Perpres Tenaga Kerja Asing Menuai Pro dan Kontra

0
292
Menaker Hanif Dhakiri usai bertemu Kepala Kantor Staf Kepresidenan (KSP) Moeldoko. (Foto: RB/Tj)

JAKARTA – Kontroversi Perpres Nomor 20 tahun 2018 tentang penggunaan Tenaga Kerja Asing (TKA)  yang telah ditandatangani oleh Presiden Joko Widodo (Jokowi) kembali menuai Pro dan kontra.

Anggota Fraksi PPP di DPR I rgan Chaerul Mahfiz mengatakan, ditandatanganinya Perpres Nomor 20 oleh presiden menimbulkan kontroversi di kalangan masyarakat.

Menurit dia, kebijakan yang diambil pemerintah harus mampu memberikan ketenangan ditengah masyarakat. Hal ini terjadi karena minimnya sosialisasi.

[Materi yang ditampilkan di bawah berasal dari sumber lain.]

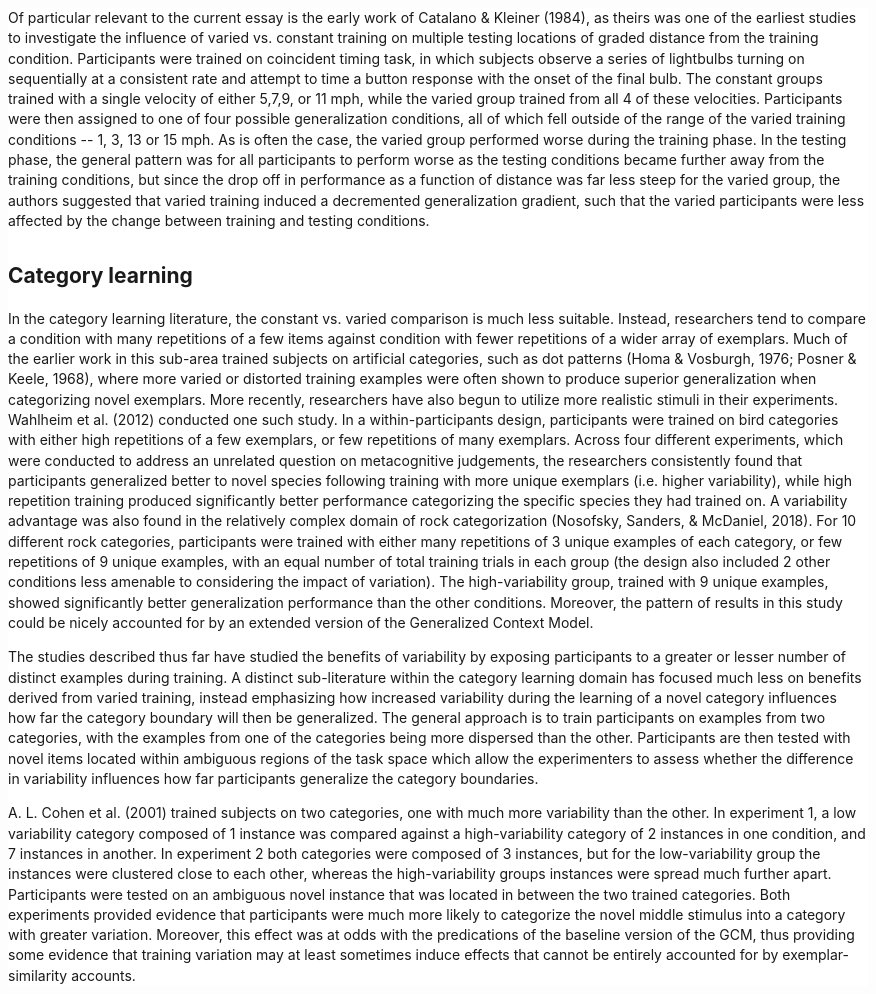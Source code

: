 Of particular relevant to the current essay is the early work of Catalano & Kleiner (1984), as theirs was one of the earliest studies to investigate the influence of varied vs. constant training on multiple testing locations of graded distance from the training condition. Participants were trained on coincident timing task, in which subjects observe a series of lightbulbs turning on sequentially at a consistent rate and attempt to time a button response with the onset of the final bulb. The constant groups trained with a single velocity of either 5,7,9, or 11 mph, while the varied group trained from all 4 of these velocities. Participants were then assigned to one of four possible generalization conditions, all of which fell outside of the range of the varied training conditions -- 1, 3, 13 or 15 mph. As is often the case, the varied group performed worse during the training phase. In the testing phase, the general pattern was for all participants to perform worse as the testing conditions became further away from the training conditions, but since the drop off in performance as a function of distance was far less steep for the varied group, the authors suggested that varied training induced a decremented generalization gradient, such that the varied participants were less affected by the change between training and testing conditions.

## Category learning

In the category learning literature, the constant vs. varied comparison is much less suitable. Instead, researchers tend to compare a condition with many repetitions of a few items against condition with fewer repetitions of a wider array of exemplars. Much of the earlier work in this sub-area trained subjects on artificial categories, such as dot patterns (Homa & Vosburgh, 1976; Posner & Keele, 1968), where more varied or distorted training examples were often shown to produce superior generalization when categorizing novel exemplars. More recently, researchers have also begun to utilize more realistic stimuli in their experiments. Wahlheim et al. (2012) conducted one such study. In a within-participants design, participants were trained on bird categories with either high repetitions of a few exemplars, or few repetitions of many exemplars. Across four different experiments, which were conducted to address an unrelated question on metacognitive judgements, the researchers consistently found that participants generalized better to novel species following training with more unique exemplars (i.e. higher variability), while high repetition training produced significantly better performance categorizing the specific species they had trained on. A variability advantage was also found in the relatively complex domain of rock categorization (Nosofsky, Sanders, & McDaniel, 2018). For 10 different rock categories, participants were trained with either many repetitions of 3 unique examples of each category, or few repetitions of 9 unique examples, with an equal number of total training trials in each group (the design also included 2 other conditions less amenable to considering the impact of variation). The high-variability group, trained with 9 unique examples, showed significantly better generalization performance than the other conditions. Moreover, the pattern of results in this study could be nicely accounted for by an extended version of the Generalized Context Model.

The studies described thus far have studied the benefits of variability by exposing participants to a greater or lesser number of distinct examples during training. A distinct sub-literature within the category learning domain has focused much less on benefits derived from varied training, instead emphasizing how increased variability during the learning of a novel category influences how far the category boundary will then be generalized. The general approach is to train participants on examples from two categories, with the examples from one of the categories being more dispersed than the other. Participants are then tested with novel items located within ambiguous regions of the task space which allow the experimenters to assess whether the difference in variability influences how far participants generalize the category boundaries.

A. L. Cohen et al. (2001) trained subjects on two categories, one with much more variability than the other. In experiment 1, a low variability category composed of 1 instance was compared against a high-variability category of 2 instances in one condition, and 7 instances in another. In experiment 2 both categories were composed of 3 instances, but for the low-variability group the instances were clustered close to each other, whereas the high-variability groups instances were spread much further apart. Participants were tested on an ambiguous novel instance that was located in between the two trained categories. Both experiments provided evidence that participants were much more likely to categorize the novel middle stimulus into a category with greater variation. Moreover, this effect was at odds with the predications of the baseline version of the GCM, thus providing some evidence that training variation may at least sometimes induce effects that cannot be entirely accounted for by exemplar-similarity accounts.
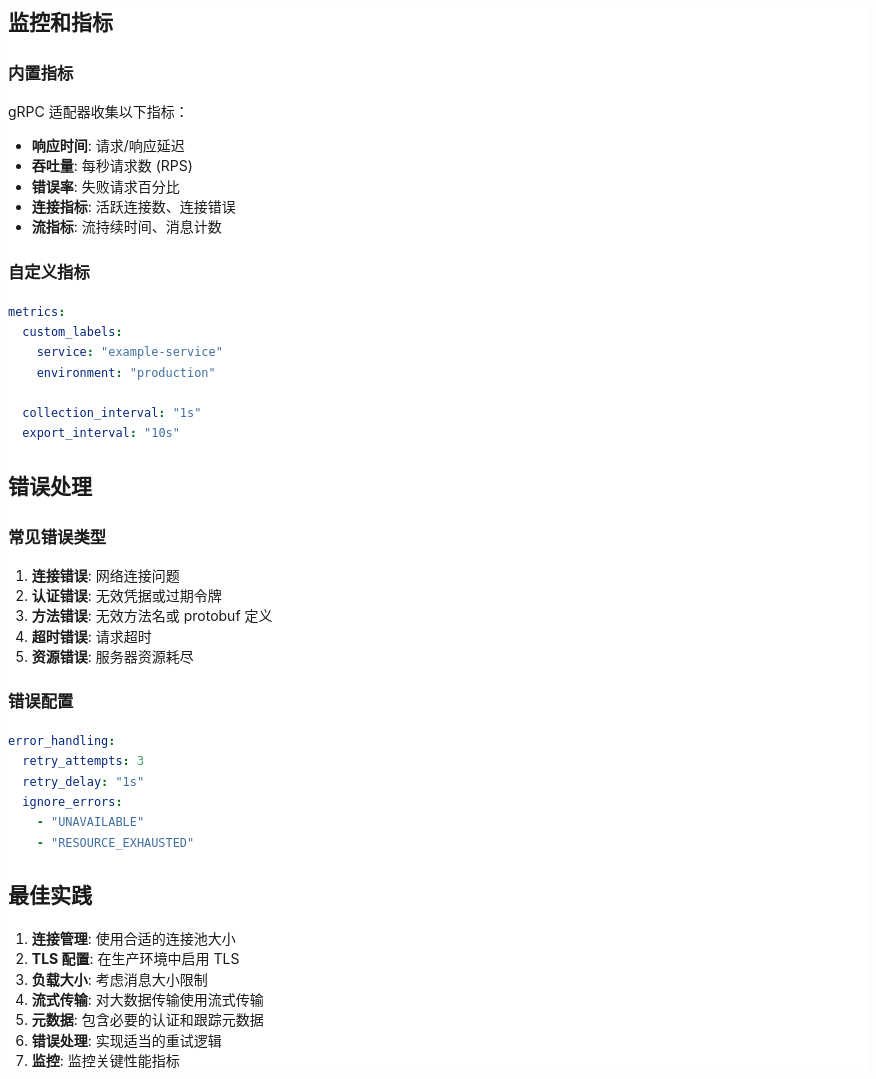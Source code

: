 ## 监控和指标

### 内置指标

gRPC 适配器收集以下指标：

- **响应时间**: 请求/响应延迟
- **吞吐量**: 每秒请求数 (RPS)
- **错误率**: 失败请求百分比
- **连接指标**: 活跃连接数、连接错误
- **流指标**: 流持续时间、消息计数

### 自定义指标

```yaml
metrics:
  custom_labels:
    service: "example-service"
    environment: "production"
  
  collection_interval: "1s"
  export_interval: "10s"
```

## 错误处理

### 常见错误类型

1. **连接错误**: 网络连接问题
2. **认证错误**: 无效凭据或过期令牌
3. **方法错误**: 无效方法名或 protobuf 定义
4. **超时错误**: 请求超时
5. **资源错误**: 服务器资源耗尽

### 错误配置

```yaml
error_handling:
  retry_attempts: 3
  retry_delay: "1s"
  ignore_errors:
    - "UNAVAILABLE"
    - "RESOURCE_EXHAUSTED"
```

## 最佳实践

1. **连接管理**: 使用合适的连接池大小
2. **TLS 配置**: 在生产环境中启用 TLS
3. **负载大小**: 考虑消息大小限制
4. **流式传输**: 对大数据传输使用流式传输
5. **元数据**: 包含必要的认证和跟踪元数据
6. **错误处理**: 实现适当的重试逻辑
7. **监控**: 监控关键性能指标
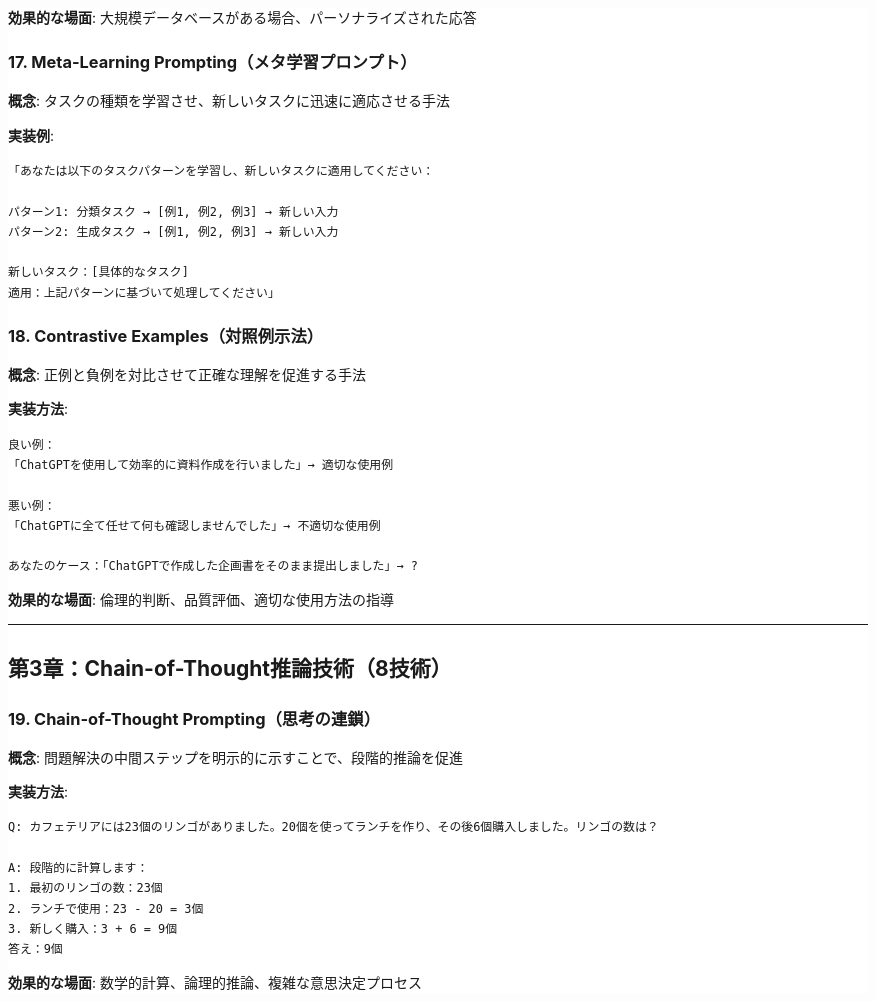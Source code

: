 **効果的な場面**: 大規模データベースがある場合、パーソナライズされた応答

### 17. **Meta-Learning Prompting（メタ学習プロンプト）**

**概念**: タスクの種類を学習させ、新しいタスクに迅速に適応させる手法

**実装例**:
```
「あなたは以下のタスクパターンを学習し、新しいタスクに適用してください：

パターン1: 分類タスク → [例1, 例2, 例3] → 新しい入力
パターン2: 生成タスク → [例1, 例2, 例3] → 新しい入力

新しいタスク：[具体的なタスク]
適用：上記パターンに基づいて処理してください」
```

### 18. **Contrastive Examples（対照例示法）**

**概念**: 正例と負例を対比させて正確な理解を促進する手法

**実装方法**:
```
良い例：
「ChatGPTを使用して効率的に資料作成を行いました」→ 適切な使用例

悪い例：
「ChatGPTに全て任せて何も確認しませんでした」→ 不適切な使用例

あなたのケース：「ChatGPTで作成した企画書をそのまま提出しました」→ ?
```

**効果的な場面**: 倫理的判断、品質評価、適切な使用方法の指導

---

## 第3章：Chain-of-Thought推論技術（8技術）

### 19. **Chain-of-Thought Prompting（思考の連鎖）**

**概念**: 問題解決の中間ステップを明示的に示すことで、段階的推論を促進

**実装方法**:
```
Q: カフェテリアには23個のリンゴがありました。20個を使ってランチを作り、その後6個購入しました。リンゴの数は？

A: 段階的に計算します：
1. 最初のリンゴの数：23個
2. ランチで使用：23 - 20 = 3個
3. 新しく購入：3 + 6 = 9個
答え：9個
```

**効果的な場面**: 数学的計算、論理的推論、複雑な意思決定プロセス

“Berdasarkan data TKA yang sudah memiliki izin resmi sebanyak 126.000 orang. Jangan sampai keberadaan TKA ini mengancam kesempatan tenaga kerja lokal yang notabene warga asli Indonesia. ucapnya, Rabu (25/4/2018).

Ditempat yang sama Ir. Maruli A. Hasoloan, selaku salah satu Dirjen di Kemenakertrans memuturka,  bahwa tujuan pemerintah menerbitkan Perpres 20/2018 dalam rangka mengurangi pengangguran, memeperluas lapangan kerja, meningkatkan Investasi dan Transparansi Izin Kerja.

Bukan untuk mempermudah Tenaga Kerja Asing agar berbondong-bondong datang ke Indonesia, apalagi sampai menghilangkan kesempatan tenaga kerja lokal. Secara prinsip syarat penggunaan TKA tidak berubah signifikan, hanya birokrasi perizinan saja yang disederhanakan.

Dengan disederhanakannya prosedur akan meningkatkan investasi diberbagai sektor usaha. Sedang Maruli mengatakan, adanya tenaga kerja asing bukan keinginan pemerintah, tetapi permintaan dari perusahaan-perusahaan pengguna TKA.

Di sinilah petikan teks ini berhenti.